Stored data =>
◇ ◇ ◇ ◇

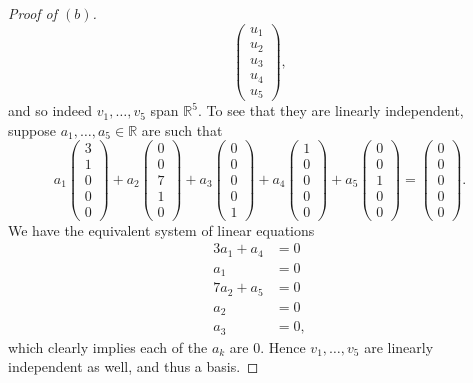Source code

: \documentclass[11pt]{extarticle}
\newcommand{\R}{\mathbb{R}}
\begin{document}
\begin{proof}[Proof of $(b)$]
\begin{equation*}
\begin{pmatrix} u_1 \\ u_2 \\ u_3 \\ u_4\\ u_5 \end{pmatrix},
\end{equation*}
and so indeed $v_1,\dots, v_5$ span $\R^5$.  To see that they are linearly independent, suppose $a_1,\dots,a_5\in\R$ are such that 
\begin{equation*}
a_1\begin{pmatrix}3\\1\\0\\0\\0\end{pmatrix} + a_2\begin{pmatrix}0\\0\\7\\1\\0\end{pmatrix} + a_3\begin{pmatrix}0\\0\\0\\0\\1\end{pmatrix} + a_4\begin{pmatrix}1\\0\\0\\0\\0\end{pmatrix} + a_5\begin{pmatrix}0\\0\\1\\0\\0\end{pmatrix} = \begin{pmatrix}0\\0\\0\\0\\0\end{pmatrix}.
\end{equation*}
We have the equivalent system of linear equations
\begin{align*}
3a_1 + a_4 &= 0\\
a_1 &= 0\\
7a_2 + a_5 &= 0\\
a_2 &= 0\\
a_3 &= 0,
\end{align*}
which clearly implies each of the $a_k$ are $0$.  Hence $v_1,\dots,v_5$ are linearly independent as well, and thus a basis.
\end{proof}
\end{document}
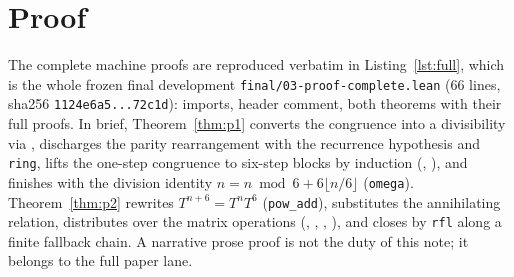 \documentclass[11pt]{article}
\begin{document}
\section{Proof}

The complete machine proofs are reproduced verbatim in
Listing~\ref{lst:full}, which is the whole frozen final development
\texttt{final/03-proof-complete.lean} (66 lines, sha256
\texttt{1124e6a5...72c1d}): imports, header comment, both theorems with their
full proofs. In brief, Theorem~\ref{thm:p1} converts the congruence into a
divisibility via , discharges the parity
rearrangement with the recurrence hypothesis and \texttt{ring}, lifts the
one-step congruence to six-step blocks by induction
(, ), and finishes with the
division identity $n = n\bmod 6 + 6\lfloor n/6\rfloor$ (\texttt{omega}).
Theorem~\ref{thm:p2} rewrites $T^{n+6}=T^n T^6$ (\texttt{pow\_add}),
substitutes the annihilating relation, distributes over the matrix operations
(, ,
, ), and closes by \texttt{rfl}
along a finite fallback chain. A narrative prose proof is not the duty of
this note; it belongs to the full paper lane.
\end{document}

◇ ◇ ◇ ◇

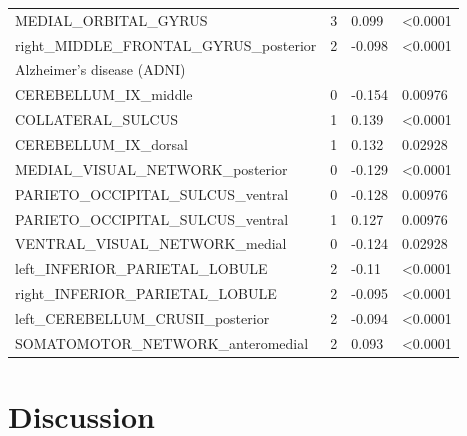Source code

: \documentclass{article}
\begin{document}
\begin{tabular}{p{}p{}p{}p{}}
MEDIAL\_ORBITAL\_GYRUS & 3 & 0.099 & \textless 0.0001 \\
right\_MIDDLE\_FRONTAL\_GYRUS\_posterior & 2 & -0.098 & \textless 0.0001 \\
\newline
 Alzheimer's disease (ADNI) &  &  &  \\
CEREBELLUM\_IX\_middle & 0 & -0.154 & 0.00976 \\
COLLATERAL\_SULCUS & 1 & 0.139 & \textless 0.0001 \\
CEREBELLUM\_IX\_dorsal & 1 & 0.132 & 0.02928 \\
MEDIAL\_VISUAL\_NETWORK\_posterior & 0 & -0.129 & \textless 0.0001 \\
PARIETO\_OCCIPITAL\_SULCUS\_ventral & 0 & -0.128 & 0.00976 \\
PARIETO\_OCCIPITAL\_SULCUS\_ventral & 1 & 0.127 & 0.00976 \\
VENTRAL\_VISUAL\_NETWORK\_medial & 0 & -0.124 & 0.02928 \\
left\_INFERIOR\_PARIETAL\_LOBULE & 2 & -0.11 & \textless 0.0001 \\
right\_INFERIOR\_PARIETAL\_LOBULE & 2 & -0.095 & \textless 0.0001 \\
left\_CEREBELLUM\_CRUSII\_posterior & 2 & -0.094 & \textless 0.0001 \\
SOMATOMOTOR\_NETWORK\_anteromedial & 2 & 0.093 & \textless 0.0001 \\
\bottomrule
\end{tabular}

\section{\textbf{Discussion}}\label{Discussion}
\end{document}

◇ ◇ ◇ ◇

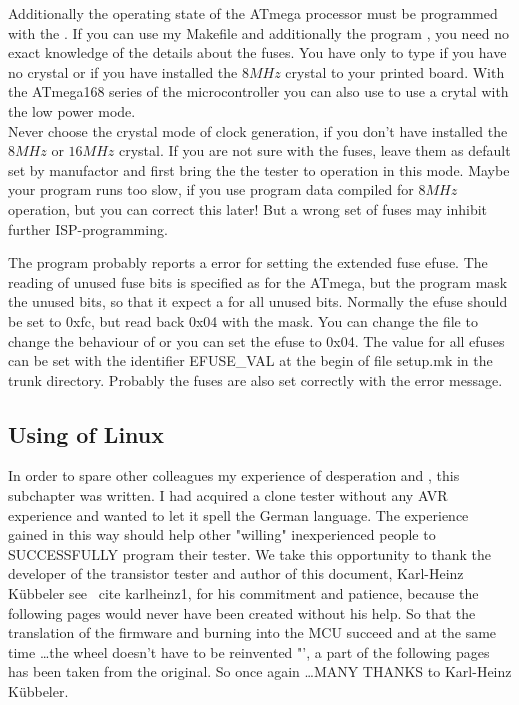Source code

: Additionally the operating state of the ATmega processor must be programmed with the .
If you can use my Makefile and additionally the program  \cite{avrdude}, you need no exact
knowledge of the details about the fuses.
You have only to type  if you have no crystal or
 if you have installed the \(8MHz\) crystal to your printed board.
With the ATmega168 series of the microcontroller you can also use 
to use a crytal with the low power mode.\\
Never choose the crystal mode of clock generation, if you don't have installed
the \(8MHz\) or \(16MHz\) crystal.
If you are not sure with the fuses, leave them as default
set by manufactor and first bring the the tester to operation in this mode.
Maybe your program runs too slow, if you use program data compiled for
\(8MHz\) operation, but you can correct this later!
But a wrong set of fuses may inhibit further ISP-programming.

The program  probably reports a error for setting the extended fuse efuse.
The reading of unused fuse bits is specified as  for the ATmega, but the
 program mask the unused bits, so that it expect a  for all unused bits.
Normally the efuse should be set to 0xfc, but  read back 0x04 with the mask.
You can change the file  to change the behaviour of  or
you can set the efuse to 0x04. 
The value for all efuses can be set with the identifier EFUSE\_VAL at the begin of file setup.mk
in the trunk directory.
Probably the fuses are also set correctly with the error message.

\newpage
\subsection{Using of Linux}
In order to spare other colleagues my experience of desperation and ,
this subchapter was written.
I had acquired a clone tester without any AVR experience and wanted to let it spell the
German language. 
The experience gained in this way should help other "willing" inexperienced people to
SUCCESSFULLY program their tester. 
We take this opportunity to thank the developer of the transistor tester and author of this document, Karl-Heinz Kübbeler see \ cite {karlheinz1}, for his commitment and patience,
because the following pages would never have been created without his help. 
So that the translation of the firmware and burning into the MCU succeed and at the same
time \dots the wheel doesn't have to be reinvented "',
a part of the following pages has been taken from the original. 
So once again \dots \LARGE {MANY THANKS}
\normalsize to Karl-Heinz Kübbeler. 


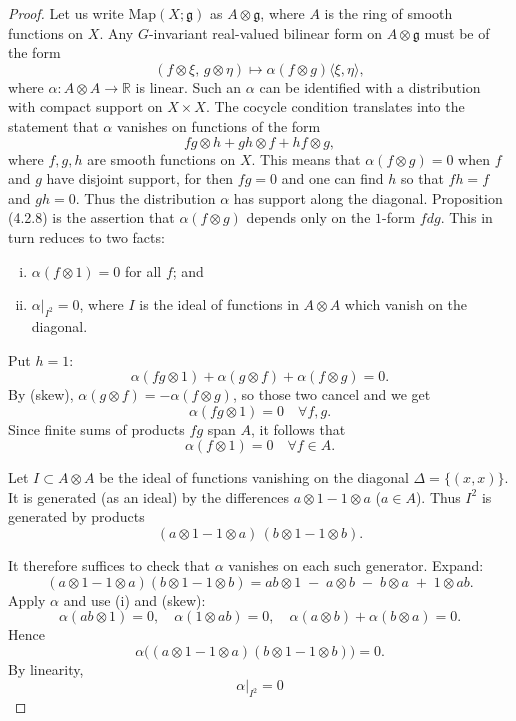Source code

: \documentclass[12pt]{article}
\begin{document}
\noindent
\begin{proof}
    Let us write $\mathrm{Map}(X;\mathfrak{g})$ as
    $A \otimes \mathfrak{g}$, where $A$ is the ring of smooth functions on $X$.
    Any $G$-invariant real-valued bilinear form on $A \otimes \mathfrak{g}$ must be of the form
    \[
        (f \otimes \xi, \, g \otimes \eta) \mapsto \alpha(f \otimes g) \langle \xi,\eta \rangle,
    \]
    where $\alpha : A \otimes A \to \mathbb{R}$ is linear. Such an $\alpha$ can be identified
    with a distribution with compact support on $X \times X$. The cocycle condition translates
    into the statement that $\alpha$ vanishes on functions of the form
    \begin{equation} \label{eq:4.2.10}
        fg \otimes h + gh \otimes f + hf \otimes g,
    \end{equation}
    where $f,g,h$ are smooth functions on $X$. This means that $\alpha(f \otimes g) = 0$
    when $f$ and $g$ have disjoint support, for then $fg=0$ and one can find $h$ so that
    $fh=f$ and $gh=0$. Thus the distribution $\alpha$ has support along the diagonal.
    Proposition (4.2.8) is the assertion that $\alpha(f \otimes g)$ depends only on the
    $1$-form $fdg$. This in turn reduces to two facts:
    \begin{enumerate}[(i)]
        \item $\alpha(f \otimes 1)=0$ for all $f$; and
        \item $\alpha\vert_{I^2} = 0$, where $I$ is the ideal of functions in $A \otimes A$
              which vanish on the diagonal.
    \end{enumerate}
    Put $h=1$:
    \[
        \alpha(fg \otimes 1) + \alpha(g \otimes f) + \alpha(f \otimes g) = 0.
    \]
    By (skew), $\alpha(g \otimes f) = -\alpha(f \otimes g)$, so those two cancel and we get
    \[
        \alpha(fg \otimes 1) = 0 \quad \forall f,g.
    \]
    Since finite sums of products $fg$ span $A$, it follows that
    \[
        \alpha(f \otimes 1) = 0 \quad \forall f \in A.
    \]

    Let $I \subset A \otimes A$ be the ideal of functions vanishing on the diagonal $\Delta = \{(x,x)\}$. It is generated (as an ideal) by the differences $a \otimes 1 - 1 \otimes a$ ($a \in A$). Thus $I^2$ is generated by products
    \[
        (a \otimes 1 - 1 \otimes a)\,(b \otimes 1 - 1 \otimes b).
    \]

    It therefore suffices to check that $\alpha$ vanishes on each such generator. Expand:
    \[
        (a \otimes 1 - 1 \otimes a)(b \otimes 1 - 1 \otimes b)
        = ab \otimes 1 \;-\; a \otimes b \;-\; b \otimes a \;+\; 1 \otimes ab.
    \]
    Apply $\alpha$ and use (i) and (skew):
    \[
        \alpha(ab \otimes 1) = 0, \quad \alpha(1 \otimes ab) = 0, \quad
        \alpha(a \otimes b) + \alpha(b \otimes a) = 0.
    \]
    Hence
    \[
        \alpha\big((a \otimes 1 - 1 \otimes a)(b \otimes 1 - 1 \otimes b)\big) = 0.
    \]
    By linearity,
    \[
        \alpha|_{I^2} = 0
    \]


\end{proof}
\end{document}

◇ ◇ ◇ ◇

Work task => Among the records above, extract exactly the lines from the line with "(, ), and finishes with the" to the line with "and closes by", both lines included, and leave out the rest.

Output below =>
(, ), and finishes with the
division identity $n = n\bmod 6 + 6\lfloor n/6\rfloor$ (\texttt{omega}).
Theorem~\ref{thm:p2} rewrites $T^{n+6}=T^n T^6$ (\texttt{pow\_add}),
substitutes the annihilating relation, distributes over the matrix operations
(, ,
, ), and closes by \texttt{rfl}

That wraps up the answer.